O ponto de vista do paradigma presente tende a enxergar todas as pesquisas que se realizaram, dentro de paradigmas anteriores, como investigações incipientes daquilo que, atualmente, se vê como os últimos resultados. Todos os pesquisadores que trabalharam em seus respectivos fenômenos são aliciados no exército do paradigma mais recente, e todos estes fenômenos passados são encarados como uma visão pouco amadurecida dos fenômenos estudados no presente:

Enquanto pedagogia, essa técnica de apresentação está acima de qualquer crítica. Mas quando combinada com a atmosfera geralmente a-histórica dos escritos científicos e com as distorções ocasionais ou sistemáticas examinadas acima, existem grandes possibilidades de que essa técnica cause a seguinte impressão: a ciência alcançou seu estado atual através de uma série de descobertas e invenções individuais, as quais, uma vez reunidas, constituem a coleção moderna dos conhecimentos técnicos. O manual sugere que os cientistas procuram realizar, desde os primeiros empreendimentos científicos, os objetivos particulares presentes nos paradigmas atuais. Num processo freqüentemente comparado à adição de tijolos a uma construção, os cientistas juntaram um a um os fatos, conceitos, leis ou teorias ao caudal de informações proporcionado pelo manual científico contemporâneo.

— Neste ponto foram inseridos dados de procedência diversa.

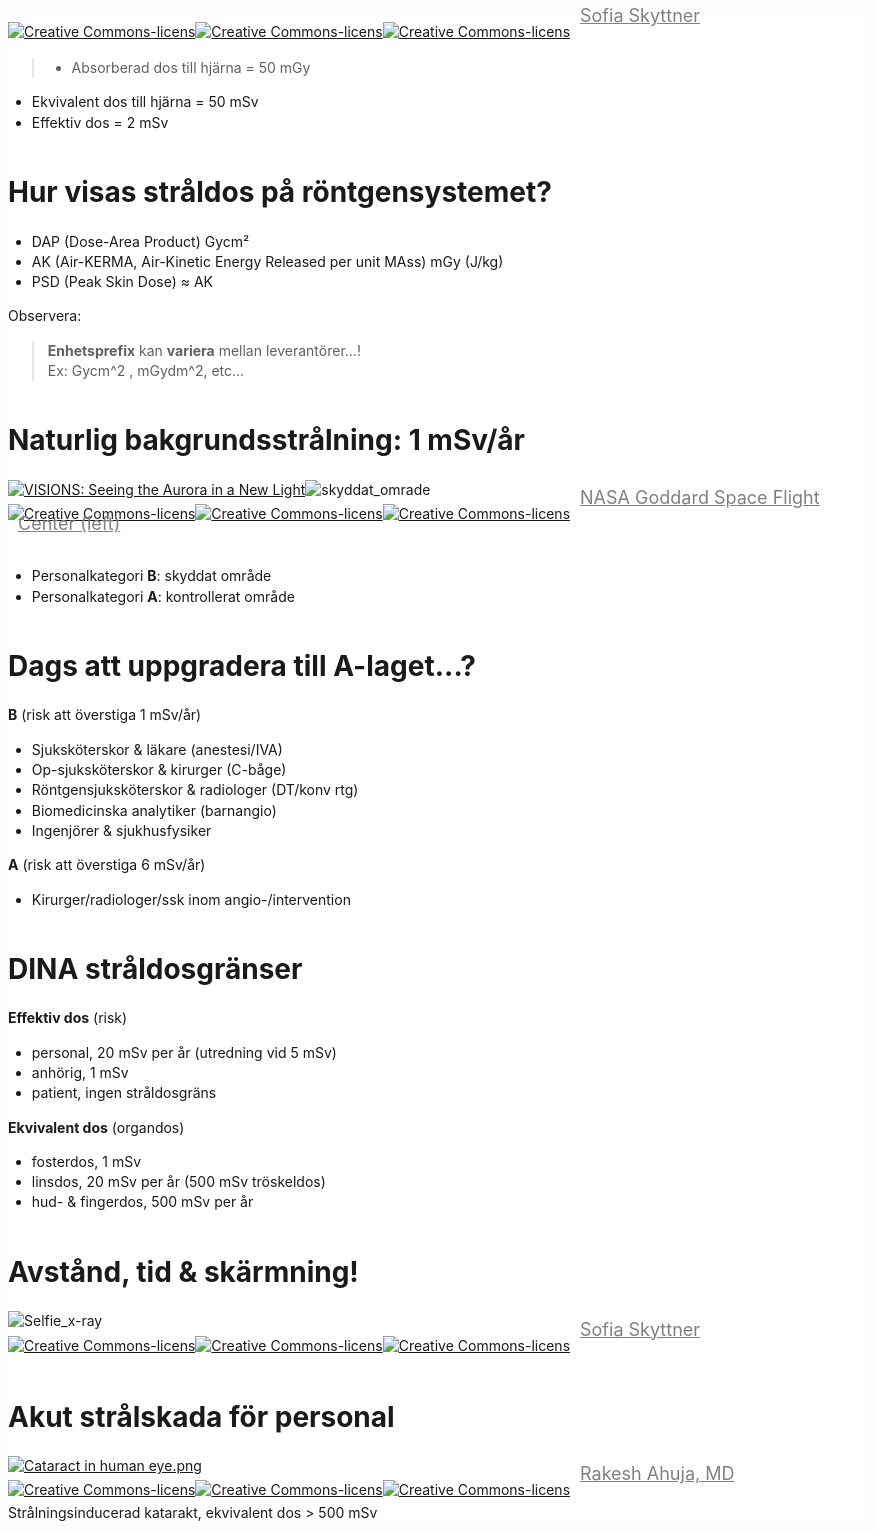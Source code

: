 <a rel="license" href="http://creativecommons.org/licenses/by-nc-sa/4.0/"><img alt="Creative Commons-licens" style="border-width:0" src="https://dina-web.net/naturalist/resources/img/cc/by.png" /></a><a rel="license" href="http://creativecommons.org/licenses/by-nc-sa/4.0/"><img alt="Creative Commons-licens" style="border-width:0" src="https://dina-web.net/naturalist/resources/img/cc/cc.png" /></a><a rel="license" href="http://creativecommons.org/licenses/by-nc-sa/4.0/"><img alt="Creative Commons-licens" style="border-width:0" src="https://dina-web.net/naturalist/resources/img/cc/sa.png" /></a><font size="4"><a style="color:#808080;" rel="nofollow" class="external free" href="http://www.rpubs.com/sofiaskyttner"><span style="position: relative; top: -15px; left: 10px;">Sofia Skyttner</span></font></a>   
> - Absorberad dos till hjärna = 50 mGy
- Ekvivalent dos till hjärna = 50 mSv
- Effektiv dos = 2 mSv

Hur visas stråldos på röntgensystemet?
========================================================
- DAP (Dose-Area Product) Gycm²
- AK (Air-KERMA, Air-Kinetic Energy Released per unit MAss) mGy (J/kg)
- PSD (Peak Skin Dose) ≈ AK 


Observera:  
> __Enhetsprefix__ kan __variera__ mellan leverantörer...!   
Ex: Gycm^2 , mGydm^2, etc...

Naturlig bakgrundsstrålning: 1 mSv/år
========================================================
<a href="https://www.flickr.com/photos/gsfc/8448618812" title="VISIONS: Seeing the Aurora in a New Light"><img src="https://farm9.staticflickr.com/8092/8448618812_b68aa1dd8d.jpg" width="550" height="350" alt="VISIONS: Seeing the Aurora in a New Light"></a><img alt="skyddat_omrade" src="fig/skyddat_omrade.jpg" height="350" width="300"></a>  
<a rel="license" href="http://creativecommons.org/licenses/by-nc-sa/4.0/"><img alt="Creative Commons-licens" style="border-width:0" src="https://dina-web.net/naturalist/resources/img/cc/by.png" /></a><a rel="license" href="http://creativecommons.org/licenses/by-nc-sa/4.0/"><img alt="Creative Commons-licens" style="border-width:0" src="https://dina-web.net/naturalist/resources/img/cc/cc.png" /></a><a rel="license" href="http://creativecommons.org/licenses/by-nc-sa/4.0/"><img alt="Creative Commons-licens" style="border-width:0" src="https://dina-web.net/naturalist/resources/img/cc/sa.png" /></a><font size="4"><a style="color:#808080;" rel="nofollow" class="external free" href="https://www.flickr.com/photos/gsfc/"><span style="position: relative; top: -15px; left: 10px;">NASA Goddard Space Flight Center (left)</span></font></a>  
- Personalkategori __B__: skyddat område 
- Personalkategori __A__: kontrollerat område

Dags att uppgradera till A-laget...?
========================================================
__B__ (risk att överstiga 1 mSv/år)
- Sjuksköterskor & läkare (anestesi/IVA)
- Op-sjuksköterskor & kirurger (C-båge)
- Röntgensjuksköterskor & radiologer (DT/konv rtg)
- Biomedicinska analytiker (barnangio)
- Ingenjörer & sjukhusfysiker 

__A__ (risk att överstiga 6 mSv/år)
- Kirurger/radiologer/ssk inom angio-/intervention

DINA stråldosgränser
========================================================
__Effektiv dos__  (risk)
- personal, 20 mSv per år (utredning vid 5 mSv)  
- anhörig, 1 mSv
- patient, ingen stråldosgräns

__Ekvivalent dos__  (organdos)
- fosterdos, 1 mSv
- linsdos, 20 mSv per år (500 mSv tröskeldos)
- hud- & fingerdos, 500 mSv per år  

Avstånd, tid & skärmning!
========================================================
<img alt="Selfie_x-ray" src="fig/Selfie_x-ray.png" height="400" width="900"></a>  
<a rel="license" href="http://creativecommons.org/licenses/by-nc-sa/4.0/"><img alt="Creative Commons-licens" style="border-width:0" src="https://dina-web.net/naturalist/resources/img/cc/by.png" /></a><a rel="license" href="http://creativecommons.org/licenses/by-nc-sa/4.0/"><img alt="Creative Commons-licens" style="border-width:0" src="https://dina-web.net/naturalist/resources/img/cc/cc.png" /></a><a rel="license" href="http://creativecommons.org/licenses/by-nc-sa/4.0/"><img alt="Creative Commons-licens" style="border-width:0" src="https://dina-web.net/naturalist/resources/img/cc/sa.png" /></a><font size="4"><a style="color:#808080;" rel="nofollow" class="external free" href="http://www.rpubs.com/sofiaskyttner"><span style="position: relative; top: -15px; left: 10px;">Sofia Skyttner</span></font></a>

Akut strålskada för personal
========================================================
<a href="https://commons.wikimedia.org/wiki/File:Cataract_in_human_eye.png#/media/File:Cataract_in_human_eye.png"><img alt="Cataract in human eye.png" src="https://upload.wikimedia.org/wikipedia/commons/b/ba/Cataract_in_human_eye.png" height="450" width="640"></a>  
<a rel="license" href="http://creativecommons.org/licenses/by-nc-sa/4.0/"><img alt="Creative Commons-licens" style="border-width:0" src="https://dina-web.net/naturalist/resources/img/cc/by.png" /></a><a rel="license" href="http://creativecommons.org/licenses/by-nc-sa/4.0/"><img alt="Creative Commons-licens" style="border-width:0" src="https://dina-web.net/naturalist/resources/img/cc/cc.png" /></a><a rel="license" href="http://creativecommons.org/licenses/by-nc-sa/4.0/"><img alt="Creative Commons-licens" style="border-width:0" src="https://dina-web.net/naturalist/resources/img/cc/sa.png" /></a><font size="4"><a style="color:#808080;" rel="nofollow" class="external free" href="https://commons.wikimedia.org/wiki/File:Cataract_in_human_eye.png"><span style="position: relative; top: -15px; left: 10px;">Rakesh Ahuja, MD</span></font></a>   
Strålningsinducerad katarakt, ekvivalent dos > 500 mSv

A tese de Kuhn é que essa visão da ciência é extremamente enganosa. A maioria dos fenômenos tratados nos manuais atuais não existiam a bem pouco tempo atrás. Estes fenômenos só ganharam existência com a emergência dos atuais paradigmas científicos.

Cada geração de pesquisadores aprendeu a lidar com conjuntos de problemas que lhe eram próprios, apenas alguns poucos problemas são legados de uma geração a outra. O mesmo pode ser dito dos métodos, dos conceitos e dos pressupostos, que povoam o domínio de ação do cientista a cada época. Todos esses elementos se combinam para a formação de uma visão da natureza que, por sua vez, varia igualmente de época para época, apresentando, a cada vez, fenômenos distintos que, só do ponto de vista dos manuais, podem ser encarados como um único e o mesmo.

Teorias e fenômenos surgem, como que simultaneamente, ajustando o mundo a uma nova interpretação oriunda de um paradigma emergente que tem, como uma de suas mais importantes tarefas, suprimir a interpretação anterior. Uma das conseqüências dessa supressão, trabalho da ciência normal de cada época, é a eliminação dos rastros deixados pelo antigo paradigma. Eliminação esta que acaba, concomitantemente, apagando a memória da revolução que lançou os parâmetros científicos em vigor.